State Parkway Condominium Association approved the special assessment
on Monday. The amount each owner pays will depend on percentage of
ownership. Payments can be spread over 24 months interest-free.
The expenses cannot be claimed on the 160-unit condo association’s
insurance policy because one policy is maxed out and the carrier that
sold them the second policy is refusing to pay.
Much of the legal expenses were incurred responding to complaints and
lawsuits filed by one unit owner who is deaf. Michael Novak has filed
complaints with the City of Chicago and battled his condo association
in Cook County Circuit Court, Illinois Circuit Court, and United States
District Court.
Novak believes more special assessments will be necessary
Novak believes more special assessments will be necessary. He says
State Parkway is responsible for a $10 million shortfall that unit
owners will have to make up for through increased assessments. He wants
a court-appointed custodian to manage State Parkway’s affairs and says
the 197-page memorandum of law he has filed in state court details
“massive fraud, including criminal federal and state tax evasion,
oppression, and misapplication or wasting of assets” of the condo
association.
His complaints to the Department of Business Affairs and Consumer
Protection resulted in three citations from the city against the
association.
Novak says condo board president Howard Robinson publicly offered him
$250,000 in June to settle his lawsuits so State Parkway would not have
to pay another $250,000 in legal fees.
Fees the result of law-breaking, says owner
State Parkway’s legal fees were incurred, says Novak, because the condo
board “intentionally disregarded federal, state, and local laws.”
“Unit owners should not be asked to pay legal fees when the board
engages in fraud and/or gross negligence,” said Novak.
According to Novak, State Parkway’s operating fund has current assets
of only $19,000 and current liabilities totaling $114,000 but “most
likely, the situation is much worse due to invoices being left in the
drawer and certain expenses improperly paid from reserves.”
State Parkway exhausted its $1 million insurance policy from Travelers
Indemnity Company that covered legal expenses.
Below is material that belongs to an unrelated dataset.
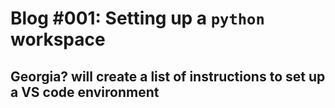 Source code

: # Blog #001: Setting up a `python` workspace

## Georgia? will create a list of instructions to set up a VS code environment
The condo association
had planned on using Great American Insurance Group as the excess
carrier but Great American has refused to pay and is now suing State
Parkway.
The lawsuit, filed in U.S. District Court on April 25 against State
Parkway Condominium Association, its property management company,
Lieberman Management Services, and its property manager, Donna Weber,
seeks a declaration that it owes “no insurance coverage obligations” to
any party.
Great American, based in Cincinnati, says it is not liable for a
variety of reasons, most notably because State Parkway expects coverage
for expenses incurred on a claim first filed with Travelers before the
Great American coverage period started.
“The [Great American] policy...only provides excess [directors and
officers] liability coverage for claims first made within the policy
period,” explained Senior Claim Specialist Jennifer Edmonds in a letter
to Lieberman Management Services. “Furthermore, claims based on or
arising out of the same ‘wrongful act’ or ‘related wrongful acts’ are
considered one ‘claim’ first made on the date of the first claim.”
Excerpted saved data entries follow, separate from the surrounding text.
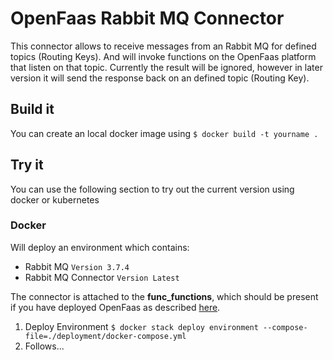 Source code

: # OpenFaas Rabbit MQ Connector

This connector allows to receive messages from an Rabbit MQ for defined topics (Routing Keys).
And will invoke functions on the OpenFaas platform that listen on that topic. Currently the
result will be ignored, however in later version it will send the response back on an defined
topic (Routing Key).


## Build it

You can create an local docker image using `$ docker build -t yourname .`

## Try it

You can use the following section to try out the current version using docker or kubernetes

### Docker

Will deploy an environment which contains:
* Rabbit MQ `Version 3.7.4`
* Rabbit MQ Connector `Version Latest`

The connector is attached to the **func_functions**, which should be present if you have deployed
OpenFaas as described [here](https://docs.openfaas.com/deployment/docker-swarm/#20-deploy-the-stack).

1. Deploy Environment `$ docker stack deploy environment --compose-file=./deployment/docker-compose.yml`
2. Follows...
Condo boards in Illinois do not need approval from unit owners to adopt
a special assessment unless it is for an addition or alteration to
common elements or to association-owned property not included in the
adopted annual budget. However, a special meeting of unit owners can be
called to vote on the special assessment if within 14 days owners
representing at least 20 percent of ownership sign a petition.